Sur l'application des dispositions de l'article L. 761-1 du code de justice administrative et de l'article 37 de la loi n° 91-647 du 10 juillet 1991 relative à l'aide juridique :
7. Aux termes de l'article L. 761-1 du code de justice administrative : " Dans toutes les instances, le juge condamne la partie... perdante, à payer à l'autre partie la somme qu'il détermine, au titre des frais exposés et non compris dans les dépens... ". Aux termes de l'article 37 de la loi n° 91-647 du 10 juillet 1991 : " ... En toute matière, l'avocat du bénéficiaire de l'aide juridictionnelle partielle ou totale peut demander au juge de condamner la partie... qui perd son procès, et non bénéficiaire de l'aide juridictionnelle, à lui payer une somme au titre des honoraires et frais, non compris dans les dépens, que le bénéficiaire de l'aide aurait exposés s'il n'avait pas eu cette aide... ".

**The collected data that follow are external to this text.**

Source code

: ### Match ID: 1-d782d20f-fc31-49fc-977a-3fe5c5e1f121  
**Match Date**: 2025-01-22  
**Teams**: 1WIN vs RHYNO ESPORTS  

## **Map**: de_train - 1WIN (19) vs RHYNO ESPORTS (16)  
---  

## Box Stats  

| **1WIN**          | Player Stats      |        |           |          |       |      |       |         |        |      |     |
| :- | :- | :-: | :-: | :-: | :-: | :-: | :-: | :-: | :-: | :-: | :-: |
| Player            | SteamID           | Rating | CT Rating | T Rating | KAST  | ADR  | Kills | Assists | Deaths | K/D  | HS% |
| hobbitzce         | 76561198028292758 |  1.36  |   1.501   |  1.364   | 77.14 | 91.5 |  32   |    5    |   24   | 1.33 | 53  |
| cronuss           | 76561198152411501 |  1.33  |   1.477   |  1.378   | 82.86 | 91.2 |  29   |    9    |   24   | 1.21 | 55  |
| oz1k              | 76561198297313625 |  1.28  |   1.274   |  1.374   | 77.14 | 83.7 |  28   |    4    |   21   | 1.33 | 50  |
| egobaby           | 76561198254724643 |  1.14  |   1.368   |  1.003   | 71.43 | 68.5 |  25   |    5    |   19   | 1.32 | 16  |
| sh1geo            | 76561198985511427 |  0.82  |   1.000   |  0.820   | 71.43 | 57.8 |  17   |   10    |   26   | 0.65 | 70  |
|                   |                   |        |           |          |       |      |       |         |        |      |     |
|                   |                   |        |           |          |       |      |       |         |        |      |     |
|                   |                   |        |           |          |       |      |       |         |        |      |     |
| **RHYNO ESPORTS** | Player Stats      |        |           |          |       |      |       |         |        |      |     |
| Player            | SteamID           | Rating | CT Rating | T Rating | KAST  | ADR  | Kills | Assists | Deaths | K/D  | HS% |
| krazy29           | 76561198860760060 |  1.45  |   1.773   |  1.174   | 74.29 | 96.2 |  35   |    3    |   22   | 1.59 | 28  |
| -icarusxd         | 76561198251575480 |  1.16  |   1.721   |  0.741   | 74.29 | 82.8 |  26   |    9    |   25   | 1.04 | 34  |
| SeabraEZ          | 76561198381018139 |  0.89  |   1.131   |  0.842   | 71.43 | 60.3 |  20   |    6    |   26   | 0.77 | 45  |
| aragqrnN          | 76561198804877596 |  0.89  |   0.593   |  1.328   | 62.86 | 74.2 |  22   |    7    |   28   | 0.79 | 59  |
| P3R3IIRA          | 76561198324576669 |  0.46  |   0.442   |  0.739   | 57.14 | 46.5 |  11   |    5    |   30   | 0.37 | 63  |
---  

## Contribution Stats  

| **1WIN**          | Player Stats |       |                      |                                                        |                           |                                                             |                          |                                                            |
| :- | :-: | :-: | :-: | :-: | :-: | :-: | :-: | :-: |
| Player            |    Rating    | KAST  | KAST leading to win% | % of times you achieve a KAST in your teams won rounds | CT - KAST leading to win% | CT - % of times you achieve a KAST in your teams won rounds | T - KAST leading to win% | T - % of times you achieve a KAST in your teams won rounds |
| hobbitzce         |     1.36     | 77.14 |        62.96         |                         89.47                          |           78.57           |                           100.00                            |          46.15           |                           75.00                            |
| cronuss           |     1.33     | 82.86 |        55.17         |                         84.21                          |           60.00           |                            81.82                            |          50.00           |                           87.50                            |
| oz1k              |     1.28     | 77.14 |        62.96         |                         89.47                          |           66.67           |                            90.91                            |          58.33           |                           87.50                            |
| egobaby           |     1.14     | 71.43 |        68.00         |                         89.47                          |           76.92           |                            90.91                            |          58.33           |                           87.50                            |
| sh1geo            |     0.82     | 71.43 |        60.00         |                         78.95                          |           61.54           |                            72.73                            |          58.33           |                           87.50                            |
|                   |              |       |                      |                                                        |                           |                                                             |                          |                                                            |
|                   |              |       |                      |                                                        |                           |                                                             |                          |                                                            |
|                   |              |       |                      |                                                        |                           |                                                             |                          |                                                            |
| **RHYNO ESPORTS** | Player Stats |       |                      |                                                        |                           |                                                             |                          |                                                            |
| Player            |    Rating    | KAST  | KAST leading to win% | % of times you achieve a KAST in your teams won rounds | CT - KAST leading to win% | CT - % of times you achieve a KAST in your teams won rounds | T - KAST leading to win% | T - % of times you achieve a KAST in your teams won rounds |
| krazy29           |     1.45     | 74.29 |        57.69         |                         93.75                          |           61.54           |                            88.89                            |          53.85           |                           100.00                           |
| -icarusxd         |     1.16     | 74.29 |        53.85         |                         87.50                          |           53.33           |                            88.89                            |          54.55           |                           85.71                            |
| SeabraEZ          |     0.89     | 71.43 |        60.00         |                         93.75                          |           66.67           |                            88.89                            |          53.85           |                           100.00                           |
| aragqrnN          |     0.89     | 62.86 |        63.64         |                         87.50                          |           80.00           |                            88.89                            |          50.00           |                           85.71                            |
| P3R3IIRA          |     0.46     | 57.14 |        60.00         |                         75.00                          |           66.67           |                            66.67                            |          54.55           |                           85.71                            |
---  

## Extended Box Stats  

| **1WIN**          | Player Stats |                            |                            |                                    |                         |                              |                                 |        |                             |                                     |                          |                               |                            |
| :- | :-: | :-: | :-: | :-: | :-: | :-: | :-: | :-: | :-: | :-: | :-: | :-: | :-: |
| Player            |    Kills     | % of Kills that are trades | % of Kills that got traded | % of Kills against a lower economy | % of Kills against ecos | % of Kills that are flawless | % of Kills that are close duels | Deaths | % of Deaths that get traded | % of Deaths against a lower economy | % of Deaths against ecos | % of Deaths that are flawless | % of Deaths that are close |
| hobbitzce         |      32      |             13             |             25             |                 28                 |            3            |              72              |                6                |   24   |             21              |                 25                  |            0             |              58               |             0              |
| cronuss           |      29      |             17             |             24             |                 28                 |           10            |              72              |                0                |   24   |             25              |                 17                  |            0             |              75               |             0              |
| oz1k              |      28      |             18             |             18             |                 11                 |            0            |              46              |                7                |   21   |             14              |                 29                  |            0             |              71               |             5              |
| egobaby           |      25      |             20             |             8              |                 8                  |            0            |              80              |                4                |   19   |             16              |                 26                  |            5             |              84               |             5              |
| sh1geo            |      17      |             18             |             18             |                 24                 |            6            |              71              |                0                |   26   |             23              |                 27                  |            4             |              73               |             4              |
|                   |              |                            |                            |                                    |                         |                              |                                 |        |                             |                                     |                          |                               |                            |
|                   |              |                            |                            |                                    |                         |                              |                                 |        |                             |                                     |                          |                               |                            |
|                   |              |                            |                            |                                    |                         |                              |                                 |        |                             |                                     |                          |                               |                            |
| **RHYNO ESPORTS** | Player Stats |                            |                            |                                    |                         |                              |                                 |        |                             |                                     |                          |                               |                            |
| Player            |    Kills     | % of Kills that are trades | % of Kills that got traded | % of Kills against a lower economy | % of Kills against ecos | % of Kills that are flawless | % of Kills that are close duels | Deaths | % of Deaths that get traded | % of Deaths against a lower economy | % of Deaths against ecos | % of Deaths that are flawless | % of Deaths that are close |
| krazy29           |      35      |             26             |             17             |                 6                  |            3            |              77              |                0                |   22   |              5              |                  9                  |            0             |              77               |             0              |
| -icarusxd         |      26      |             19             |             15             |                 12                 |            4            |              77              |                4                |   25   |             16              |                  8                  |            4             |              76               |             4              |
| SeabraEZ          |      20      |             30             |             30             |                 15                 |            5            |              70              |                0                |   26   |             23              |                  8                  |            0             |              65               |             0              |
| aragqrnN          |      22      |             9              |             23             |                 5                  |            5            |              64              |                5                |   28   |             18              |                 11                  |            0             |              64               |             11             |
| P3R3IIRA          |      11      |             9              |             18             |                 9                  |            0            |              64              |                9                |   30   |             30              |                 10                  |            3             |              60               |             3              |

8. Dans les circonstances de l'espèce, il n'y a pas lieu de mettre à la charge de l'Etat une somme au titre des frais exposés par M. A... et non compris dans les dépens, en application de l'article L. 761-1 du code de justice administrative et de l'article 37 de la loi n° 91-647 du 10 juillet 1991.
D É C I D E :
Article 1er : Le jugement n° 2003736 rendu le 11 décembre 2020 par le tribunal administratif de Nîmes et l'arrêté du 3 décembre 2020 pris par le préfet des Bouches-du-Rhône à l'encontre de M. A... sont annulés.
Article 2 : Le surplus des conclusions de la requête de M. A... est rejeté.
Article 3 : Le présent arrêt sera notifié à M. B... A..., à Me Perrot et au ministre de l'intérieur.
Copie en sera adressée au préfet des Bouches-du-Rhône et au procureur de la République près le tribunal judiciaire de Marseille.
Délibéré après l'audience du 21 février 2022, où siégeaient :
- M. Guy Fédou, président,
- M. C... Taormina, président assesseur,
- M. François Point, premier conseiller.
Rendu public par mise à disposition au greffe, le 7 mars 2022.